Today, it appears the Tory Government could once again be stretching its pan-palms out to catch the overspill from the potential collapse of another favoured private contractor, Interserve.
Interserve's debt almost doubled from £274m in 2016 to £513m at the end of 2017. An underestimation of the costs involved in a public-private partnership contract to provide waste-to-energy services, which saw the corporation raise its provision on one such project in Glasgow from £70m to £195m, has badly affected it.
And in further deeply worrying news, the corporation's share price has plummeted from 717p in 2014 to just 63p in December, leading to serious discussions with its lenders over the firm's remaining financial options.
Although the corporation issued profit warnings in September and October 2017, it has announced that it reportedly expects that its 2017 performance was in line with expectations. This, along with the partial recovery in its share price might be due to the fact that the corporation's new chief executive announced cost cutting measures: £15m in 2018 to £50m by 2020.
With the corporation employing 80,000 people worldwide - 25,000 in the UK - and when it is responsible for public contracts including cleaning, healthcare, security, probation and construction, one wonders what cost-cutting measures will actually involve and how these might impact the provision of essential public services.

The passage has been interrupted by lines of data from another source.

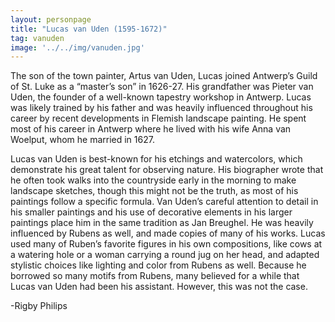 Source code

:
 ```yaml
---
layout: personpage
title: "Lucas van Uden (1595-1672)"
tag: vanuden
image: '../../img/vanuden.jpg'
---
```


The son of the town painter, Artus van Uden, Lucas joined Antwerp’s Guild of St. Luke as a “master’s son” in 1626-27. His grandfather was Pieter van Uden, the founder of a well-known tapestry workshop in Antwerp. Lucas was likely trained by his father and was heavily influenced throughout his career by recent developments in Flemish landscape painting. He spent most of his career in Antwerp where he lived with his wife Anna van Woelput, whom he married in 1627. 

Lucas van Uden is best-known for his etchings and watercolors, which demonstrate his great talent for observing nature. His biographer wrote that he often took walks into the countryside early in the morning to make landscape sketches, though this might not be the truth, as most of his paintings follow a specific formula. Van Uden’s careful attention to detail in his smaller paintings and his use of decorative elements in his larger paintings place him in the same tradition as Jan Breughel. He was heavily influenced by Rubens as well, and made copies of many of his works. Lucas used many of Ruben’s favorite figures in his own compositions, like cows at a watering hole or a woman carrying a round jug on her head, and adapted stylistic choices like lighting and color from Rubens as well. Because he borrowed so many motifs from Rubens, many believed for a while that Lucas van Uden had been his assistant. However, this was not the case. 

-Rigby Philips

Indeed, the corporation is also responsible for operating a range of private-finance-initiative funded schools across Northern Ireland. On top of that, in September 2017 Interserve won a place on the £8bn Homes and Communities Agency Panel to deliver mixed-use and residential buildings on public-sector land with private-sector involvement.
Despite the Cabinet Office setting up a team to monitor Interserve, the Government has insisted that the corporation is no Carillion. An ETX Capital analyst has pointed to the fact that Interserve has won contracts in recent months, including a £140m contract to provide facilities services to the BBC and a £227m contract from the DWP.
The fact remains, though, that so had Carillion. Even as it was being shorted, it was winning contracts. Indeed, asset management company Marshal Wace holds the biggest short position against Interserve on the stock market. The partnership also bet heavily against Carillion before its downfall.
Add to that the fact that it doesn't matter what reassuring statement the Chief Executive puts out or how much the share price bounces. If Interserve has financially overstretched itself and cannot satisfy its creditors, it's going down. If it needs to cut the public sector services that it provides to the bone to avoid that, it will.
It is perverse that the buoyancy of the essential public services on which Britons rely is so dependent on a publicly traded corporation whose fate lies in part in the confidence of investors, and in part in the confidence of private sector creditors.
It is perverse that a private company whose modus operandi is greed, and whose only aim is to simply accumulate profit, can be given so much responsibility over public services.
According to Corbyn, the trumpets of outsourcing's demise are sounding, as in the coming months we could easily see Interserve do a Carillion.